Frank Miller (scénario) et Rafael Grampa (dessin), The Dark Knight Returns: The Golden Child, Collection DC Black Label, Urban Comics, 2020.
« Ça va être violent. Ça va être crade. Ça va être genial. »
Frank Miller revient pour la quatrième fois compléter et poursuivre la ligne narrative de ce qui demeure son chef-d’œuvre, The Dark Knight Returns. Un retour en grâce ou un ratage de plus à mettre au compte du bonhomme ?
Les années n’ont pas été tendres avec celui qui se définissait jadis comme un auteur contraint de se mettre au dessin. Outre une santé dégradée, une vie personnelle mouvementée, ses derniers travaux n’ont pas fait l’unanimité. Il semble loin le temps béni au cours duquel Miller tirait avec brio les aventures de Daredevil vers le polar hardboiled ou démontait puis remontait Batman pour en faire LE Dark Knight. Ses mésaventures cinématographiques (les bancales adaptations de Sin City et le naufrage complet de The Spirit), ses prises de paroles teintées d’homophobie, de misogynie ou de xénophobie n’ont pas trop aidé à redorer son blason. 300 et sa relecture de la rhétorique civique lacédémonienne, Miller a choisi de les inscrire explicitement dans la veine des travaux de Victor Davis Hanson sur le « modèle occidental de la guerre ». Quant au très épidermique Holy Terror, sa réponse au traumatisme des attentats du 11 septembre 2001, Miller le concevait ouvertement comme une pure œuvre de propagande anti-Al-Qaida dans laquelle un sous-Batman affronte les terroristes islamistes. Le « choc des civilisations » de Samuel Huntington n’est jamais très loin des écrits et pensées de Miller. Il a beau se défendre d’avoir une lecture très conservatrice des évènements, ses références elles le sont bien assez… Et l’amour sincère de Zack NRA Snyder pour les idées du bonhomme n’est pas le fruit du hasard…

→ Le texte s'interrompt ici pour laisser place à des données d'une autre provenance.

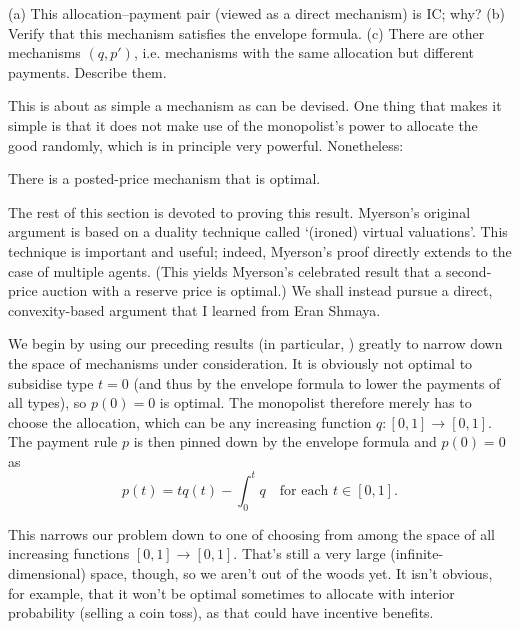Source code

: \begin{exercise}
	\label{exercise:posted_price2}
	(a) This allocation--payment pair (viewed as a direct mechanism) is IC; why?
	(b) Verify that this mechanism satisfies the envelope formula.
	(c) There are other mechanisms $(q,p')$, i.e. mechanisms with the same allocation but different payments. Describe them.
\end{exercise}

This is about as simple a mechanism as can be devised.
One thing that makes it simple is that it does not make use of the monopolist's power to allocate the good randomly, which is in principle very powerful.
Nonetheless:

\begin{theorem}
	\label{theorem:Myerson}
	There is a posted-price mechanism that is optimal.
\end{theorem}

The rest of this section is devoted to proving this result.
Myerson's original argument is based on a duality technique called `(ironed) virtual valuations'. This technique is important and useful; indeed, Myerson's proof directly extends to the case of multiple agents. (This yields Myerson's celebrated result that a second-price auction with a reserve price is optimal.)
We shall instead pursue a direct, convexity-based argument that I learned from Eran Shmaya.

We begin by using our preceding results (in particular, ) greatly to narrow down the space of mechanisms under consideration.
It is obviously not optimal to subsidise type $t=0$ (and thus by the envelope formula to lower the payments of all types), so $p(0)=0$ is optimal.
The monopolist therefore merely has to choose the allocation, which can be any increasing function $q : [0,1] \to [0,1]$.
The payment rule $p$ is then pinned down by the envelope formula and $p(0)=0$ as
%
\begin{equation*}
	p(t)
	= t q(t) - \int_0^t q 
	\quad \text{for each $t \in [0,1]$.}
\end{equation*}

This narrows our problem down to one of choosing from among the space of all increasing functions $[0,1] \to [0,1]$.
That's still a very large (infinite-dimensional) space, though, so we aren't out of the woods yet.
It isn't obvious, for example, that it won't be optimal sometimes to allocate with interior probability (selling a coin toss), as that could have incentive benefits.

Lorsqu’il revient à l’œuvre-phare de sa carrière pour The Dark Knight Strikes Again en 2001, son style graphique très caricatural et son écriture qui ne l’est pas moins ne soulèvent pas l’enthousiasme des foules… A la fin des années 2010, il cède ses crayons à Andy Kubert ou John Romita Junior pour deux autres séquelles à son chef-d’œuvre. Il montre les dents mais… Il en est de même que pour sa séquelle tardive aux mésaventures de Léonidas, Xerxes: The Fall of the House of Darius and the Rise of Alexander : ni avec des crayons ni avec des mots, il ne semble être en mesure d’apporter quelque-chose de neuf ou de croustillant aux lecteurs…
Alors fini le bonhomme ? Peut-être pas…
Petite piqûre de rappel sur la mini-série de 1986 : The Dark Knight Returns narre la dernière (?) croisade d’un Batman vieillissant, aigri et à la retraite, contraint de reprendre du service dans un monde au bord de l’explosion et de l’autodestruction. Sorte de réinvention du personnage à la sauce Dirty Harry, la série réinstalle un personnage, en passe de fêter ses cinquante ans de vie éditoriale, dans sa forme première de tough guy totalement dévoué à sa mission d’implacable combattant du crime. Le personnage est régénéré par le récit et ramené à ses racines premières. Frank Miller est alors en pleine possession des ses moyens. Sa verve scénaristique se marie parfaitement à son découpage implacable et nerveux. Sa relecture marque durablement le personnage et sa mise en images et en mots continue d’inspirer les équipes créatives. Son Dark Knight est massif et monolithique, inébranlable et déterminé dans ses convictions. Il est épaulé par Carrie Kelley, une gamine de 13 ans qui reprend la panoplie de Robin. Miller a placé un milestone dans l’histoire éditoriale de DC et dans celle des comics en général.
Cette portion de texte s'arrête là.